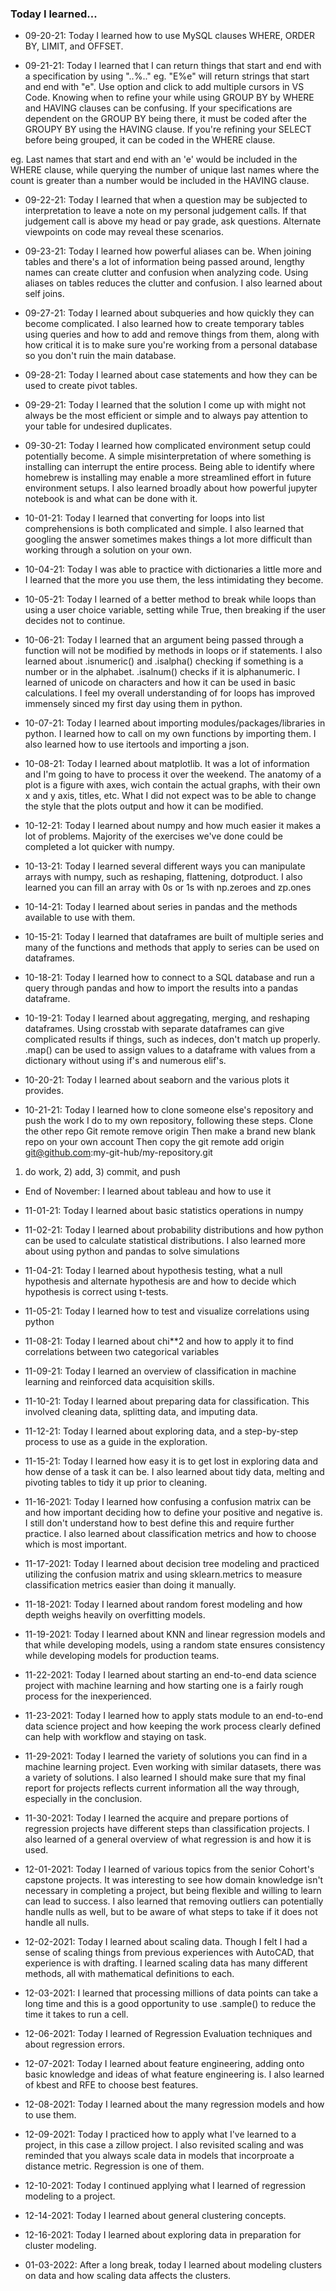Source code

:### Today I learned...

- 09-20-21: Today I learned how to use MySQL clauses WHERE, ORDER BY, LIMIT, and OFFSET.

- 09-21-21: Today I learned that I can return things that start and end with a specification by using "..%.." eg. "E%e" will return strings that start and end with "e". Use option and click to add multiple cursors in VS Code. 
Knowing when to refine your while using GROUP BY by WHERE and HAVING clauses can be confusing. If your specifications are dependent on the GROUP BY being there, it must be coded after the GROUPY BY using the HAVING clause. If you're refining your SELECT before being grouped, it can be coded in the WHERE clause.

eg. Last names that start and end with an 'e' would be included in the WHERE clause, while querying the number of unique last names where the count is greater than a number would be included in the HAVING clause.

- 09-22-21: Today I learned that when a question may be subjected to interpretation to leave a note on my personal judgement calls. If that judgement call is above my head or pay grade, ask questions. Alternate viewpoints on code may reveal these scenarios.

- 09-23-21: Today I learned how powerful aliases can be. When joining tables and there's a lot of information being passed around, lengthy names can create clutter and confusion when analyzing code. Using aliases on tables reduces the clutter and confusion. I also learned about self joins.

- 09-27-21: Today I learned about subqueries and how quickly they can become complicated. I also learned how to create temporary tables using queries and how to add and remove things from them, along with how critical it is to make sure you're working from a personal database so you don't ruin the main database.

- 09-28-21: Today I learned about case statements and how they can be used to create pivot tables.

- 09-29-21: Today I learned that the solution I come up with might not always be the most efficient or simple and to always pay attention to your table for undesired duplicates.

- 09-30-21: Today I learned how complicated environment setup could potentially become. A simple misinterpretation of where something is installing can interrupt the entire process. Being able to identify where homebrew is installing may enable a more streamlined effort in future environment setups. I also learned broadly about how powerful jupyter notebook is and what can be done with it.

- 10-01-21: Today I learned that converting for loops into list comprehensions is both complicated and simple. I also learned that googling the answer sometimes makes things a lot more difficult than working through a solution on your own.

- 10-04-21: Today I was able to practice with dictionaries a little more and I learned that the more you use them, the less intimidating they become.

- 10-05-21: Today I learned of a better method to break while loops than using a user choice variable, setting while True, then breaking if the user decides not to continue.

- 10-06-21: Today I learned that an argument being passed through a function will not be modified by methods in loops or if statements. I also learned about .isnumeric() and .isalpha() checking if something is a number or in the alphabet. .isalnum() checks if it is alphanumeric. I learned of unicode on characters and how it can be used in basic calculations. I feel my overall understanding of for loops has improved immensely sinced my first day using them in python.

- 10-07-21: Today I learned about importing modules/packages/libraries in python. I learned how to call on my own functions by importing them. I also learned how to use itertools and importing a json.

- 10-08-21: Today I learned about matplotlib. It was a lot of information and I'm going to have to process it over the weekend. The anatomy of a plot is a figure with axes, wich contain the actual graphs, with their own x and y axis, titles, etc. What I did not expect was to be able to change the style that the plots output and how it can be modified.

- 10-12-21: Today I learned about numpy and how much easier it makes a lot of problems. Majority of the exercises we've done could be completed a lot quicker with numpy.

- 10-13-21: Today I learned several different ways you can manipulate arrays with numpy, such as reshaping, flattening, dotproduct. I also learned you can fill an array with 0s or 1s with np.zeroes and zp.ones

- 10-14-21: Today I learned about series in pandas and the methods available to use with them.

- 10-15-21: Today I learned that dataframes are built of multiple series and many of the functions and methods that apply to series can be used on dataframes.

- 10-18-21: Today I learned how to connect to a SQL database and run a query through pandas and how to import the results into a pandas dataframe.

- 10-19-21: Today I learned about aggregating, merging, and reshaping dataframes. Using crosstab with separate dataframes can give complicated results if things, such as indeces, don't match up properly. .map() can be used to assign values to a dataframe with values from a dictionary without using if's and numerous elif's.

- 10-20-21: Today I learned about seaborn and the various plots it provides.

- 10-21-21: Today I learned how to clone someone else's repository and push the work I do to my own repository, following these steps.
Clone the other repo
Git remote remove origin
Then make a brand new blank repo on your own account
Then copy the git remote add origin git@github.com:my-git-hub/my-repository.git
1) do work, 2) add, 3) commit, and push

- End of November: I learned about tableau and how to use it

- 11-01-21: Today I learned about basic statistics operations in numpy 
- 11-02-21: Today I learned about probability distributions and how python can be used to calculate statistical distributions. I also learned more about using python and pandas to solve simulations
- 11-04-21: Today I learned about hypothesis testing, what a null hypothesis and alternate hypothesis are and how to decide which hypothesis is correct using t-tests.

- 11-05-21: Today I learned how to test and visualize correlations using python
- 11-08-21: Today I learned about chi**2 and how to apply it to find correlations between two categorical variables

- 11-09-21: Today I learned an overview of classification in machine learning and reinforced data acquisition skills.

- 11-10-21: Today I learned about preparing data for classification. This involved cleaning data, splitting data, and imputing data.

- 11-12-21: Today I learned about exploring data, and a step-by-step process to use as a guide in the exploration.

- 11-15-21: Today I learned how easy it is to get lost in exploring data and how dense of a task it can be. I also learned about tidy data, melting and pivoting tables to tidy it up prior to cleaning.

- 11-16-2021: Today I learned how confusing a confusion matrix can be and how important deciding how to define your positive and negative is. I still don't understand how to best define this and require further practice. I also learned about classification metrics and how to choose which is most important.

- 11-17-2021: Today I learned about decision tree modeling and practiced utilizing the confusion matrix and using sklearn.metrics to measure classification metrics easier than doing it manually.

- 11-18-2021: Today I learned about random forest modeling and how depth weighs heavily on overfitting models.

- 11-19-2021: Today I learned about KNN and linear regression models and that while developing models, using a random state ensures consistency while developing models for production teams.

- 11-22-2021: Today I learned about starting an end-to-end data science project with machine learning and how starting one is a fairly rough process for the inexperienced.

- 11-23-2021: Today I learned how to apply stats module to an end-to-end data science project and how keeping the work process clearly defined can help with workflow and staying on task.

- 11-29-2021: Today I learned the variety of solutions you can find in a machine learning project. Even working with similar datasets, there was a variety of solutions. I also learned I should make sure that my final report for projects reflects current information all the way through, especially in the conclusion.

- 11-30-2021: Today I learned the acquire and prepare portions of regression projects have different steps than classification projects. I also learned of a general overview of what regression is and how it is used.

- 12-01-2021: Today I learned of various topics from the senior Cohort's capstone projects. It was interesting to see how domain knowledge isn't necessary in completing a project, but being flexible and willing to learn can lead to success. I also learned that removing outliers can potentially handle nulls as well, but to be aware of what steps to take if it does not handle all nulls.

- 12-02-2021: Today I learned about scaling data. Though I felt I had a sense of scaling things from previous experiences with AutoCAD, that experience is with drafting. I learned scaling data has many different methods, all with mathematical definitions to each.

- 12-03-2021: I learned that processing millions of data points can take a long time and this is a good opportunity to use .sample() to reduce the time it takes to run a cell.

- 12-06-2021: Today I learned of Regression Evaluation techniques and about regression errors.

- 12-07-2021: Today I learned about feature engineering, adding onto basic knowledge and ideas of what feature engineering is. I also learned of kbest and RFE to choose best features.

- 12-08-2021: Today I learned about the many regression models and how to use them.

- 12-09-2021: Today I practiced how to apply what I've learned to a project, in this case a zillow project. I also revisited scaling and was reminded that you always scale data in models that incorproate a distance metric. Regression is one of them.

- 12-10-2021: Today I continued applying what I learned of regression modeling to a project.

- 12-14-2021: Today I learned about general clustering concepts.

- 12-16-2021: Today I learned about exploring data in preparation for cluster modeling.

- 01-03-2022: After a long break, today I learned about modeling clusters on data and how scaling data affects the clusters.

● TASK
All lines above from the one containing "Then make a" to the one containing "- 11-12-21: Today" must be repeated exactly, both lines included, and no others.

● ANSWER BOX
Then make a brand new blank repo on your own account
Then copy the git remote add origin git@github.com:my-git-hub/my-repository.git
1) do work, 2) add, 3) commit, and push

- End of November: I learned about tableau and how to use it

- 11-01-21: Today I learned about basic statistics operations in numpy 
- 11-02-21: Today I learned about probability distributions and how python can be used to calculate statistical distributions. I also learned more about using python and pandas to solve simulations
- 11-04-21: Today I learned about hypothesis testing, what a null hypothesis and alternate hypothesis are and how to decide which hypothesis is correct using t-tests.

- 11-05-21: Today I learned how to test and visualize correlations using python
- 11-08-21: Today I learned about chi**2 and how to apply it to find correlations between two categorical variables

- 11-09-21: Today I learned an overview of classification in machine learning and reinforced data acquisition skills.

- 11-10-21: Today I learned about preparing data for classification. This involved cleaning data, splitting data, and imputing data.

- 11-12-21: Today I learned about exploring data, and a step-by-step process to use as a guide in the exploration.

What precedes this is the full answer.